━━━ ENTRIES PROVIDED

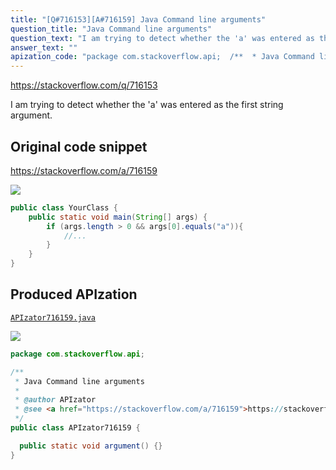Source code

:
 ```yaml
---
title: "[Q#716153][A#716159] Java Command line arguments"
question_title: "Java Command line arguments"
question_text: "I am trying to detect whether the 'a' was entered as the first string argument."
answer_text: ""
apization_code: "package com.stackoverflow.api;  /**  * Java Command line arguments  *  * @author APIzator  * @see <a href=\"https://stackoverflow.com/a/716159\">https://stackoverflow.com/a/716159</a>  */ public class APIzator716159 {    public static void argument() {} }"
---
```


https://stackoverflow.com/q/716153

I am trying to detect whether the &#x27;a&#x27; was entered as the first string argument.



## Original code snippet

https://stackoverflow.com/a/716159



<div class="code-logo"><img src="/stackoverflow.png" /></div>

```java
public class YourClass {
    public static void main(String[] args) {
        if (args.length > 0 && args[0].equals("a")){
            //...
        }
    }
}
```

## Produced APIzation

[`APIzator716159.java`](https://github.com/pasqualesalza/apization-temp/raw/main/data/search/APIzator716159.java)

<div class="code-logo"><img src="/apizator.png" /></div>

```java
package com.stackoverflow.api;

/**
 * Java Command line arguments
 *
 * @author APIzator
 * @see <a href="https://stackoverflow.com/a/716159">https://stackoverflow.com/a/716159</a>
 */
public class APIzator716159 {

  public static void argument() {}
}

```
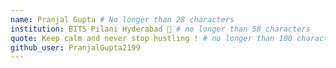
 ```yaml
---
name: Pranjal Gupta # No longer than 28 characters
institution: BITS Pilani Hyderabad 🚩 # no longer than 58 characters
quote: Keep calm and never stop hustling ! # no longer than 100 characters, avoid using quotes(") to guarantee the format remains the same.
github_user: PranjalGupta2199
---
```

━━━━━━

> _PROBLEM REQUIREMENTS_
Write out the material above exactly. Skip the pictures.

> _ANSWER TO THE EXERCISE_
Source code

:
 ```yaml
---
title: "[Q#716153][A#716159] Java Command line arguments"
question_title: "Java Command line arguments"
question_text: "I am trying to detect whether the 'a' was entered as the first string argument."
answer_text: ""
apization_code: "package com.stackoverflow.api;  /**  * Java Command line arguments  *  * @author APIzator  * @see <a href=\"https://stackoverflow.com/a/716159\">https://stackoverflow.com/a/716159</a>  */ public class APIzator716159 {    public static void argument() {} }"
---
```


https://stackoverflow.com/q/716153

I am trying to detect whether the &#x27;a&#x27; was entered as the first string argument.



## Original code snippet

https://stackoverflow.com/a/716159



<div class="code-logo"><img src="/stackoverflow.png" /></div>

```java
public class YourClass {
    public static void main(String[] args) {
        if (args.length > 0 && args[0].equals("a")){
            //...
        }
    }
}
```

## Produced APIzation

[`APIzator716159.java`](https://github.com/pasqualesalza/apization-temp/raw/main/data/search/APIzator716159.java)

<div class="code-logo"><img src="/apizator.png" /></div>

```java
package com.stackoverflow.api;

/**
 * Java Command line arguments
 *
 * @author APIzator
 * @see <a href="https://stackoverflow.com/a/716159">https://stackoverflow.com/a/716159</a>
 */
public class APIzator716159 {

  public static void argument() {}
}

```
 ```yaml
---
name: Pranjal Gupta # No longer than 28 characters
institution: BITS Pilani Hyderabad 🚩 # no longer than 58 characters
quote: Keep calm and never stop hustling ! # no longer than 100 characters, avoid using quotes(") to guarantee the format remains the same.
github_user: PranjalGupta2199
---
```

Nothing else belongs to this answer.